WHEN THE INSPECTOR GENERAL describes all this as “identified systemic noncompliance,” it’s talking about what it calls a “culture” problem.
FBI and Justice Department National Security Division leadership, in “statements and actions… seemed to minimize the significance of the FBI’s lack of adherence to its Woods Procedures.” Supervisory Special Agents (SSAs) are supposed to vouch for each factual assertion in the surveillance application. But the inspector general found that in practice, “the only documentation we identified concerning the SSA review was the signature on the Woods Form,” meaning that no one else has any idea what merited the sign-off, only that it occurred. “We generally did not observe other indications of SSA review within the Woods Files that would allow us to assess the adequacy of those reviews, such as documented feedback to the case agent or a specific confirmation that the SSA had traced statements of fact to the supporting documentation,” the inspector general wrote.
Beyond that, the fixes the FBI agreed to make after earlier iterations of the inspector general investigation concern only the creation of the Woods File. These fixes lack “a commensurate level of emphasis on and attention to the subsequent supervisory and oversight steps.” Translated from the bureaucratese, that means the FBI is functionally ignoring the systemic aspects of inspector general’s findings, which concern not only errors introduced into the Woods File but what comes after the creation of the file.
There is a tendency at the FBI, from leadership down to the case agent, to dismiss these concerns as immaterial to probable cause, according to the inspector general. But in fact, “there were 30 instances where FBI field personnel initially determined that the potential inaccuracy we identified was not an error, yet NSD OI [the Office of Intelligence within the Justice Department National Security Division] ultimately determined it was an error, which was thereafter reported to the” FISA Court.
Perhaps you need to have been yelled at by extremely senior figures within the FBI to have this seared into your brain.

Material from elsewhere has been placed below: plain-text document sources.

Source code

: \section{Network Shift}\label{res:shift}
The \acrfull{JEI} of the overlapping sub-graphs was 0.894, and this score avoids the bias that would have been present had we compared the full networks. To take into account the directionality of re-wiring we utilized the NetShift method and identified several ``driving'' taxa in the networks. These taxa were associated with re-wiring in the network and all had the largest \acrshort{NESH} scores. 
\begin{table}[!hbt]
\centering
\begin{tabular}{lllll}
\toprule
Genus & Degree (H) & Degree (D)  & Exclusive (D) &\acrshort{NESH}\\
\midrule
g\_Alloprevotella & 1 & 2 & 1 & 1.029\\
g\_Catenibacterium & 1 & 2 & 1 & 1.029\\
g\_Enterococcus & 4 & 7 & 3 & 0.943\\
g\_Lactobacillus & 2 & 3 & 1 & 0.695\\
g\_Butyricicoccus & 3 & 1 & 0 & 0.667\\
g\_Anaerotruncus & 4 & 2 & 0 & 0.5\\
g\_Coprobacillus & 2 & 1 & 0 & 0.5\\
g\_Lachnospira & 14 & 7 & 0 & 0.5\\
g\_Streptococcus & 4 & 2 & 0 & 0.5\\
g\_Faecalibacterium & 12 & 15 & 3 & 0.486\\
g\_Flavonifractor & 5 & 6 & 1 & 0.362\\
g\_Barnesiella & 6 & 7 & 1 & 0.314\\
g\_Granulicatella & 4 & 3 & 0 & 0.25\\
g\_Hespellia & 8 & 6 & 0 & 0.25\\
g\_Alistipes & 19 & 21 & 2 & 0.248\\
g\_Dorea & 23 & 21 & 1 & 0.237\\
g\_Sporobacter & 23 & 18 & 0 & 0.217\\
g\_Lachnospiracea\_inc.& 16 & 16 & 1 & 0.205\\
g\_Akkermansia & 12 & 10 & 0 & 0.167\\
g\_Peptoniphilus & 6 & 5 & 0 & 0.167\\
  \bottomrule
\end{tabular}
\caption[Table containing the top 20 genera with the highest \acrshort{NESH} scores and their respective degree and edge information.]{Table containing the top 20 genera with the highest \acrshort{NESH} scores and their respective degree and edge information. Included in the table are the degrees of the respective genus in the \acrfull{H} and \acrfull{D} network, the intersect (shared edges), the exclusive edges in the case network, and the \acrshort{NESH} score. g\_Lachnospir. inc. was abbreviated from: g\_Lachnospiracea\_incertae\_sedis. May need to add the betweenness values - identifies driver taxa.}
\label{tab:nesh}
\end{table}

But speaking as someone fitting that description: I remember very vividly how a centerpiece of intelligence officials’ insistence, post-Snowden, that surveillance was actually responsibly constrained was the existence of robust internal procedural and cultural safeguards within the FBI, CIA and NSA. Oops!
YET THE REMEDIES recommended by the inspector-general are notably unambitious. They include obvious, bare-minimum mitigation approaches like “Establish specific policy on the appropriate format and maintenance of Woods Files.” What they don’t include—for what, I must emphasize, the inspector general describes as “identified systemic noncompliance” concerning “one of the DOJ’s most intrusive investigative authorities”—is a call for anyone to face any administrative discipline at all. Criminal discipline for such laxity over such a massive government power is simply beyond the scope of the inspector general’s imagination. It reflects the addiction to impunity that ensures we have nothing but incoherent, superficial political disputes about surveillance between party leaderships that differently modulate their appetites for mass data acquisition.
Impunity, after all, is at the heart of this “identified systemic noncompliance.” So is timidity over characterizing and confronting that impunity. Until that changes, nothing else about surveillance will.